Furniture was another matter. One year I slept on an army cot with a surplus blanket. It was California so it never got that cold. I stole the army cot out of the back of a pool pump room and I took the Army blanket out of my family’s camping supplies when I went home one Thanksgiving.

I can’t remember where I got my dresser but it was a cheapie. It didn’t have any handles so I just hammered in some nails and bent them over so I could get into the drawers. There were four of us in that two-bedroom apartment and I wasn’t living any better or worse than any one else.

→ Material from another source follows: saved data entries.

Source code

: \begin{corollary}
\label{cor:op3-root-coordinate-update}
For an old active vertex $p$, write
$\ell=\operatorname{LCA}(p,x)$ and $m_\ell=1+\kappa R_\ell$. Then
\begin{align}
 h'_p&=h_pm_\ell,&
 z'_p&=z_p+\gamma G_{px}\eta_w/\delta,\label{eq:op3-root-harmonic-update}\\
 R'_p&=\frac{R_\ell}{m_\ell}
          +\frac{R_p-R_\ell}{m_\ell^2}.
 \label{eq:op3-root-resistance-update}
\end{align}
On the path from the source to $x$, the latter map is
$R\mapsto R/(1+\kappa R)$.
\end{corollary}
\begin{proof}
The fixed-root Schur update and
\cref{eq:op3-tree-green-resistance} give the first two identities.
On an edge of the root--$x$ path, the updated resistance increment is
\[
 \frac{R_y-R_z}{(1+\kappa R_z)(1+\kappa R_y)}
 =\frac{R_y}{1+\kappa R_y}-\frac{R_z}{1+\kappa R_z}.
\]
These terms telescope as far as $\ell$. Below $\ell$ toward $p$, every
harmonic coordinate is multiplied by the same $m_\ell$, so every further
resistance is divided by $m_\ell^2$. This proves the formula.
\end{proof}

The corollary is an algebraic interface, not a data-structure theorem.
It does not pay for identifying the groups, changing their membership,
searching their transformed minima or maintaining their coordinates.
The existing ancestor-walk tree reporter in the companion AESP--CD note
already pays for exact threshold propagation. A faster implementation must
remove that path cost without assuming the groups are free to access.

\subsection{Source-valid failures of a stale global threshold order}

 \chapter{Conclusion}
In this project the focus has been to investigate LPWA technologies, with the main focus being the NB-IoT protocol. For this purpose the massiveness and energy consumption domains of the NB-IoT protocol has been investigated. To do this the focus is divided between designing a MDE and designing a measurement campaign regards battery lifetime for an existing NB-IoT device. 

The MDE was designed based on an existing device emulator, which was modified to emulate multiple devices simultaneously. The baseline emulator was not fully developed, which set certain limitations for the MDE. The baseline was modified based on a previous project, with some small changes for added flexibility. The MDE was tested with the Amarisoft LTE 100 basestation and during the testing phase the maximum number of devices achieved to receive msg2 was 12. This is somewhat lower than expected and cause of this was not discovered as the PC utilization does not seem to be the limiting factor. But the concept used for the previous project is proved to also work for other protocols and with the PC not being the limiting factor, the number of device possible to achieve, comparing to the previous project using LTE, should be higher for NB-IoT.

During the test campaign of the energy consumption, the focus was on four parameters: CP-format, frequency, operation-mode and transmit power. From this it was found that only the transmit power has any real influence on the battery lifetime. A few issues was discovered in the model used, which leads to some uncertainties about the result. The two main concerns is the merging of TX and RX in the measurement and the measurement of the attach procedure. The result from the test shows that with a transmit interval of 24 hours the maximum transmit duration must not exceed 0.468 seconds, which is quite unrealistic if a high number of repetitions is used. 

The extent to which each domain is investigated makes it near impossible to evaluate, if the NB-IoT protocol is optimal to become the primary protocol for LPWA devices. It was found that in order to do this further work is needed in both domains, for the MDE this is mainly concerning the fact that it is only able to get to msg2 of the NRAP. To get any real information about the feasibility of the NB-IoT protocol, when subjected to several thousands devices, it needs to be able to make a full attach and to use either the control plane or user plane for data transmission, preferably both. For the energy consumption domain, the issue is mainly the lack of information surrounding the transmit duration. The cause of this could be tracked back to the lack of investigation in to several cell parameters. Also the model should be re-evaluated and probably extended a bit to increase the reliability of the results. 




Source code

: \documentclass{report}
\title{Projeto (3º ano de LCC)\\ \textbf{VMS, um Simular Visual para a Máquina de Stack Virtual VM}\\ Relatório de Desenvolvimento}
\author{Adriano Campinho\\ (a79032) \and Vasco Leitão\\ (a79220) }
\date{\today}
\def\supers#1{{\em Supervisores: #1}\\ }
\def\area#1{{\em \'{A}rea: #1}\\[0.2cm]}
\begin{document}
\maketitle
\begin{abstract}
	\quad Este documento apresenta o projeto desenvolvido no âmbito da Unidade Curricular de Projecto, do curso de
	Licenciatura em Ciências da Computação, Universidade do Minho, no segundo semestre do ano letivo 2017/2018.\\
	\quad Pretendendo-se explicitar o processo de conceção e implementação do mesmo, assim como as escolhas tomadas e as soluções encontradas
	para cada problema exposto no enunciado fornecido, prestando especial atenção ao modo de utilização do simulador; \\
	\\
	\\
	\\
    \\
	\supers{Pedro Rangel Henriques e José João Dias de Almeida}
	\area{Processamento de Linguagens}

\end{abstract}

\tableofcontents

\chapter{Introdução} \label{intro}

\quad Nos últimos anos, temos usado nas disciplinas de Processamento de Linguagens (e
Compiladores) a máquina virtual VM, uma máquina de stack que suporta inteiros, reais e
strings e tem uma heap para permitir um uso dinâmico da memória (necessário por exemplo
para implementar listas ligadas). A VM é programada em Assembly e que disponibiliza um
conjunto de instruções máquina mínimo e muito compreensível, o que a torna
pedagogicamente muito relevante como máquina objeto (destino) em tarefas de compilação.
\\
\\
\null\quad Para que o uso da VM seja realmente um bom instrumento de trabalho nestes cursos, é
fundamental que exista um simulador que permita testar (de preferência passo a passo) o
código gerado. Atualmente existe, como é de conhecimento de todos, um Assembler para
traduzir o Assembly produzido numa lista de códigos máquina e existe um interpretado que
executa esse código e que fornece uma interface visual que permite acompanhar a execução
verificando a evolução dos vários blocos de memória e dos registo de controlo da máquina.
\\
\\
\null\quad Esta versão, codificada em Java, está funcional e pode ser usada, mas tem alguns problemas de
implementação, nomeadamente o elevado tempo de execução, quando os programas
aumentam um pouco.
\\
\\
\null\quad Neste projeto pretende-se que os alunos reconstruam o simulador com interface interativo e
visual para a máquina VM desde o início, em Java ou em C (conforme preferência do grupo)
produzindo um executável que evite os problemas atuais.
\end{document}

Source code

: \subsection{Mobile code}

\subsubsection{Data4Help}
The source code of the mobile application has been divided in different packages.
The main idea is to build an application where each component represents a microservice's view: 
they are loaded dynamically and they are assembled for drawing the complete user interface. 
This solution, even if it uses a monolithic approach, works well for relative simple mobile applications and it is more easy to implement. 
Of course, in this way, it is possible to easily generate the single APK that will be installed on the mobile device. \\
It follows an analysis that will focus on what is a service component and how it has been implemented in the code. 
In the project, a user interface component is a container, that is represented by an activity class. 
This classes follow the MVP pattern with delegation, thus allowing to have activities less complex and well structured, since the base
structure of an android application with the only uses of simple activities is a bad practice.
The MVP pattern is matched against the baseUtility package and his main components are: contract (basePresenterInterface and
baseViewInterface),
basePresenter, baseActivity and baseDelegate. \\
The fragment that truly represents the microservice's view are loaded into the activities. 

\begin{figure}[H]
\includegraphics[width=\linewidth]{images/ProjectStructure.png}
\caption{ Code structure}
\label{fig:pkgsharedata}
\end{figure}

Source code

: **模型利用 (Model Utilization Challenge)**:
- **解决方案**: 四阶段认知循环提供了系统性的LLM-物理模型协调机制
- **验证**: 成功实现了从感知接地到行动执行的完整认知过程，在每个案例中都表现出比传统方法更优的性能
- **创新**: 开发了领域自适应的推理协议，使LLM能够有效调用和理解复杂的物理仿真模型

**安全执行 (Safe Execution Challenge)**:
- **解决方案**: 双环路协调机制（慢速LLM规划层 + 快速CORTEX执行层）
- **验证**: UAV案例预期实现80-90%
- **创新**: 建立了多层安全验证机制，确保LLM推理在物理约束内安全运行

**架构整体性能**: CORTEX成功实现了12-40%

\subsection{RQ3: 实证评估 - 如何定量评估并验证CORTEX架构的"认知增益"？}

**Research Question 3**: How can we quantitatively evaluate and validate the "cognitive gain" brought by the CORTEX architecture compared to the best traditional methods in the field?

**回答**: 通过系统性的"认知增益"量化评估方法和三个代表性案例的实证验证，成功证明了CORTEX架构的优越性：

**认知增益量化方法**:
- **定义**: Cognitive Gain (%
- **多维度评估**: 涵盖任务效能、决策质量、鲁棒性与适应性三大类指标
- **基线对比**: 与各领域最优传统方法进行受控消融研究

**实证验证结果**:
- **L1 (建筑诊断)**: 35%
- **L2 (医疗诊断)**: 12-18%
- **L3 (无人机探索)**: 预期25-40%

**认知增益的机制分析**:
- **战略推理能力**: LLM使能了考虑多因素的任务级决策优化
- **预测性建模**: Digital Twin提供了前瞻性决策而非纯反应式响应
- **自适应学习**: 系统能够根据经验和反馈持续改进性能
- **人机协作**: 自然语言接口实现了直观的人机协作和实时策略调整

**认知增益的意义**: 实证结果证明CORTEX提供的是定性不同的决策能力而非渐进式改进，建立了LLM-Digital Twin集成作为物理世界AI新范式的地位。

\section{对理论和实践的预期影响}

One of my roommates had a mattress that he laid on the floor. No box springs, just the mattress. That’s because his roommate was sleeping on the box springs. Neither of them had any sheets because one had a girlfriend who did and the other had a semester to go and was saving for Vet school.

My roommate had a layer of exercise pads he had ‘acquired’ from the college gym. He had duct taped two layers of the mats together and he had a bottom sheet. But just a bottom sheet and he used it to keep the two layers of gym mats from sliding apart.

For living room furniture we had three chairs. One was a Volkswagen seat that was set in a tire and you did not want to lean too far back in that baby. The other was one of those metal chairs you find in laboratories. That was the best chair in the house. The third was a ratty couch we had pulled off the curb where someone had thrown it away. It was so old that dust would poof out in little clouds whenever we sat down. For a table we used an old wire spool that we had shellacked the bejessus out of. One year I actually had a lamp but most of the time we just used the overhead lights.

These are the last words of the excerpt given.